4. Iterative refinement is applied to improve the computed solution
matrix and calculate error bounds and backward error estimates
for it.

## ARGUMENTS

- FACT (input) CHARACTER*1
- Specifies whether or not the factored form of A has been supplied on entry. = 'F': On entry, AFP and IPIV contain the factored form of A. AP, AFP and IPIV will not be modified. = 'N': The matrix A will be copied to AFP and factored.
- UPLO (input) CHARACTER*1

= 'U': Upper triangle of A is stored;

= 'L': Lower triangle of A is stored.- N (input) INTEGER
- The number of linear equations, i.e., the order of the matrix A. N >= 0.
- NRHS (input) INTEGER
- The number of right hand sides, i.e., the number of columns of the matrices B and X. NRHS >= 0.
- AP (input) COMPLEX array, dimension (N*(N+1)/2)
- The upper or lower triangle of the symmetric matrix A, packed columnwise in a linear array.
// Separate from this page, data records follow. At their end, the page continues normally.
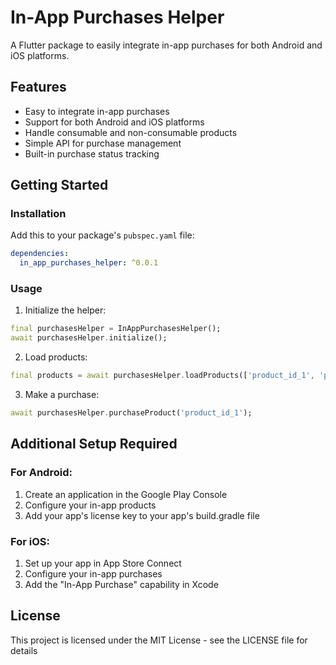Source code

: # In-App Purchases Helper

A Flutter package to easily integrate in-app purchases for both Android and iOS platforms.

## Features

- Easy to integrate in-app purchases
- Support for both Android and iOS platforms
- Handle consumable and non-consumable products
- Simple API for purchase management
- Built-in purchase status tracking

## Getting Started

### Installation

Add this to your package's `pubspec.yaml` file:

```yaml
dependencies:
  in_app_purchases_helper: ^0.0.1
```

### Usage

1. Initialize the helper:

```dart
final purchasesHelper = InAppPurchasesHelper();
await purchasesHelper.initialize();
```

2. Load products:

```dart
final products = await purchasesHelper.loadProducts(['product_id_1', 'product_id_2']);
```

3. Make a purchase:

```dart
await purchasesHelper.purchaseProduct('product_id_1');
```

## Additional Setup Required

### For Android:

1. Create an application in the Google Play Console
2. Configure your in-app products
3. Add your app's license key to your app's build.gradle file

### For iOS:

1. Set up your app in App Store Connect
2. Configure your in-app purchases
3. Add the "In-App Purchase" capability in Xcode

## License

This project is licensed under the MIT License - see the LICENSE file for details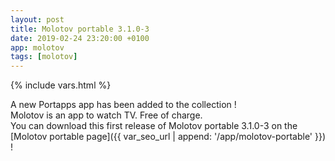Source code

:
 ```yaml
---
layout: post
title: Molotov portable 3.1.0-3
date: 2019-02-24 23:20:00 +0100
app: molotov
tags: [molotov]
---
```

{% include vars.html %}

A new Portapps app has been added to the collection !<br />
Molotov is an app to watch TV. Free of charge.<br />
You can download this first release of Molotov portable 3.1.0-3 on the [Molotov portable page]({{ var_seo_url | append: '/app/molotov-portable' }}) !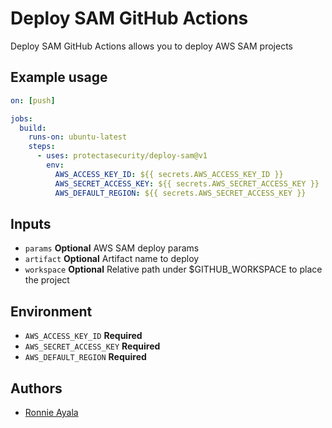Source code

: # Deploy SAM GitHub Actions

Deploy SAM GitHub Actions allows you to deploy AWS SAM projects

## Example usage

```yaml
on: [push]

jobs:
  build:
    runs-on: ubuntu-latest
    steps:
      - uses: protectasecurity/deploy-sam@v1
        env:
          AWS_ACCESS_KEY_ID: ${{ secrets.AWS_ACCESS_KEY_ID }}
          AWS_SECRET_ACCESS_KEY: ${{ secrets.AWS_SECRET_ACCESS_KEY }}
          AWS_DEFAULT_REGION: ${{ secrets.AWS_SECRET_ACCESS_KEY }}
```

## Inputs

- `params` **Optional** AWS SAM deploy params
- `artifact` **Optional** Artifact name to deploy
- `workspace` **Optional** Relative path under $GITHUB_WORKSPACE to place the project

## Environment

- `AWS_ACCESS_KEY_ID` **Required**
- `AWS_SECRET_ACCESS_KEY` **Required**
- `AWS_DEFAULT_REGION` **Required**

## Authors

- [Ronnie Ayala](https://github.com/ronnieacs)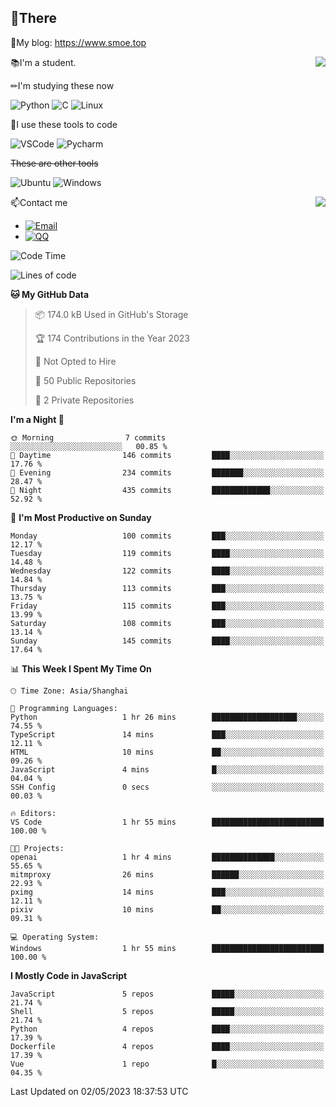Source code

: 
## 👏There

📰My blog: https://www.smoe.top

<img align="right" src="https://github-readme-stats.vercel.app/api/top-langs/?username=AkashiCoin"/>


📚I'm a student.

✏I'm studying these now

![Python](https://img.shields.io/badge/-Python-blue?style=flat-square&logo=Python&logoColor=fff)
![C](https://img.shields.io/badge/-C-585858?style=flat-square&logo=C&logoColor=fff)
![Linux](https://img.shields.io/badge/-Linux-black?style=flat-square&logo=Linux&logoColor=fff)

🔨I use these tools to code

![VSCode](https://img.shields.io/badge/-VSCode-blue?style=flat-square&logo=visualstudiocode&logoColor=fff)
![Pycharm](https://img.shields.io/badge/-Pycharm-green?style=flat-square&logo=pycharm&logoColor=fff)

 ~~These are other tools~~

![Ubuntu](https://img.shields.io/badge/-Ubuntu-orange?style=flat-square&logo=Ubuntu&logoColor=fff)
![Windows](https://img.shields.io/badge/-Windows-blue?style=flat-square&logo=Windows&logoColor=fff)

<img align="right" src="https://github-readme-stats.vercel.app/api?username=AkashiCoin" />


📫Contact me

* [![Email](https://img.shields.io/badge/Email-l1040186796@gmail.com-1?style=social&logoColor=fff)](mailto:l1040186796@gmail.com)
* [![QQ](https://img.shields.io/badge/QQ-1040186796-1?style=social&logoColor=fff)](tencent://AddContact/?fromId=45&fromSubId=1&subcmd=all&uin=1040186796&website=www.oicqzone.com)

<!--START_SECTION:waka-->
![Code Time](http://img.shields.io/badge/Code%20Time-707%20hrs%2058%20mins-blue)

![Lines of code](https://img.shields.io/badge/From%20Hello%20World%20I%27ve%20Written-240.3%20thousand%20lines%20of%20code-blue)

**🐱 My GitHub Data** 

> 📦 174.0 kB Used in GitHub's Storage 
 > 
> 🏆 174 Contributions in the Year 2023
 > 
> 🚫 Not Opted to Hire
 > 
> 📜 50 Public Repositories 
 > 
> 🔑 2 Private Repositories 
 > 
**I'm a Night 🦉** 

```text
🌞 Morning                7 commits           ░░░░░░░░░░░░░░░░░░░░░░░░░   00.85 % 
🌆 Daytime                146 commits         ████░░░░░░░░░░░░░░░░░░░░░   17.76 % 
🌃 Evening                234 commits         ███████░░░░░░░░░░░░░░░░░░   28.47 % 
🌙 Night                  435 commits         █████████████░░░░░░░░░░░░   52.92 % 
```
📅 **I'm Most Productive on Sunday** 

```text
Monday                   100 commits         ███░░░░░░░░░░░░░░░░░░░░░░   12.17 % 
Tuesday                  119 commits         ████░░░░░░░░░░░░░░░░░░░░░   14.48 % 
Wednesday                122 commits         ████░░░░░░░░░░░░░░░░░░░░░   14.84 % 
Thursday                 113 commits         ███░░░░░░░░░░░░░░░░░░░░░░   13.75 % 
Friday                   115 commits         ███░░░░░░░░░░░░░░░░░░░░░░   13.99 % 
Saturday                 108 commits         ███░░░░░░░░░░░░░░░░░░░░░░   13.14 % 
Sunday                   145 commits         ████░░░░░░░░░░░░░░░░░░░░░   17.64 % 
```


📊 **This Week I Spent My Time On** 

```text
🕑︎ Time Zone: Asia/Shanghai

💬 Programming Languages: 
Python                   1 hr 26 mins        ███████████████████░░░░░░   74.55 % 
TypeScript               14 mins             ███░░░░░░░░░░░░░░░░░░░░░░   12.11 % 
HTML                     10 mins             ██░░░░░░░░░░░░░░░░░░░░░░░   09.26 % 
JavaScript               4 mins              █░░░░░░░░░░░░░░░░░░░░░░░░   04.04 % 
SSH Config               0 secs              ░░░░░░░░░░░░░░░░░░░░░░░░░   00.03 % 

🔥 Editors: 
VS Code                  1 hr 55 mins        █████████████████████████   100.00 % 

🐱‍💻 Projects: 
openai                   1 hr 4 mins         ██████████████░░░░░░░░░░░   55.65 % 
mitmproxy                26 mins             ██████░░░░░░░░░░░░░░░░░░░   22.93 % 
pximg                    14 mins             ███░░░░░░░░░░░░░░░░░░░░░░   12.11 % 
pixiv                    10 mins             ██░░░░░░░░░░░░░░░░░░░░░░░   09.31 % 

💻 Operating System: 
Windows                  1 hr 55 mins        █████████████████████████   100.00 % 
```

**I Mostly Code in JavaScript** 

```text
JavaScript               5 repos             █████░░░░░░░░░░░░░░░░░░░░   21.74 % 
Shell                    5 repos             █████░░░░░░░░░░░░░░░░░░░░   21.74 % 
Python                   4 repos             ████░░░░░░░░░░░░░░░░░░░░░   17.39 % 
Dockerfile               4 repos             ████░░░░░░░░░░░░░░░░░░░░░   17.39 % 
Vue                      1 repo              █░░░░░░░░░░░░░░░░░░░░░░░░   04.35 % 
```




 Last Updated on 02/05/2023 18:37:53 UTC
<!--END_SECTION:waka-->
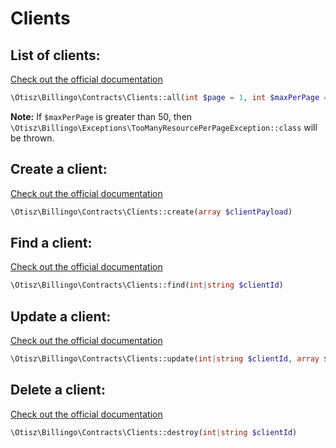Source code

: # Clients

## List of clients:
[Check out the official documentation](https://billingo.readthedocs.io/en/latest/clients/#list-of-clients)
```php
\Otisz\Billingo\Contracts\Clients::all(int $page = 1, int $maxPerPage = 20)
```
**Note:** If `$maxPerPage` is greater than 50, then `\Otisz\Billingo\Exceptions\TooManyResourcePerPageException::class` will be thrown.

## Create a client:
[Check out the official documentation](https://billingo.readthedocs.io/en/latest/clients/#create-a-client)
```php
\Otisz\Billingo\Contracts\Clients::create(array $clientPayload)
```

## Find a client:
[Check out the official documentation](https://billingo.readthedocs.io/en/latest/clients/#list-of-clients)
```php
\Otisz\Billingo\Contracts\Clients::find(int|string $clientId)
```

## Update a client:
[Check out the official documentation](https://billingo.readthedocs.io/en/latest/clients/#update-a-client)
```php
\Otisz\Billingo\Contracts\Clients::update(int|string $clientId, array $clientPayload)
```

## Delete a client:
[Check out the official documentation](https://billingo.readthedocs.io/en/latest/clients/#delete-client)
```php
\Otisz\Billingo\Contracts\Clients::destroy(int|string $clientId)
```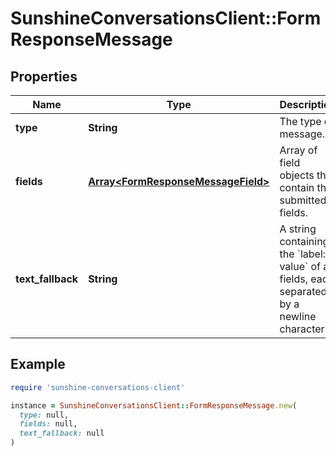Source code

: # SunshineConversationsClient::FormResponseMessage

## Properties

| Name | Type | Description | Notes |
| ---- | ---- | ----------- | ----- |
| **type** | **String** | The type of message. | [default to &#39;formResponse&#39;] |
| **fields** | [**Array&lt;FormResponseMessageField&gt;**](FormResponseMessageField.md) | Array of field objects that contain the submitted fields. |  |
| **text_fallback** | **String** | A string containing the &#x60;label: value&#x60; of all fields, each separated by a newline character. | [optional][readonly] |

## Example

```ruby
require 'sunshine-conversations-client'

instance = SunshineConversationsClient::FormResponseMessage.new(
  type: null,
  fields: null,
  text_fallback: null
)
```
The j-th column of A is stored in the array AP as follows: if UPLO = 'U', AP(i + (j-1)*j/2) = A(i,j) for 1<=i<=j; if UPLO = 'L', AP(i + (j-1)*(2*n-j)/2) = A(i,j) for j<=i<=n. See below for further details.
- AFP (input or output) COMPLEX array, dimension (N*(N+1)/2)
- If FACT = 'F', then AFP is an input argument and on entry contains the block diagonal matrix D and the multipliers used to obtain the factor U or L from the factorization A = U*D*U**T or A = L*D*L**T as computed by CSPTRF, stored as a packed triangular matrix in the same storage format as A.

If FACT = 'N', then AFP is an output argument and on exit contains the block diagonal matrix D and the multipliers used to obtain the factor U or L from the factorization A = U*D*U**T or A = L*D*L**T as computed by CSPTRF, stored as a packed triangular matrix in the same storage format as A.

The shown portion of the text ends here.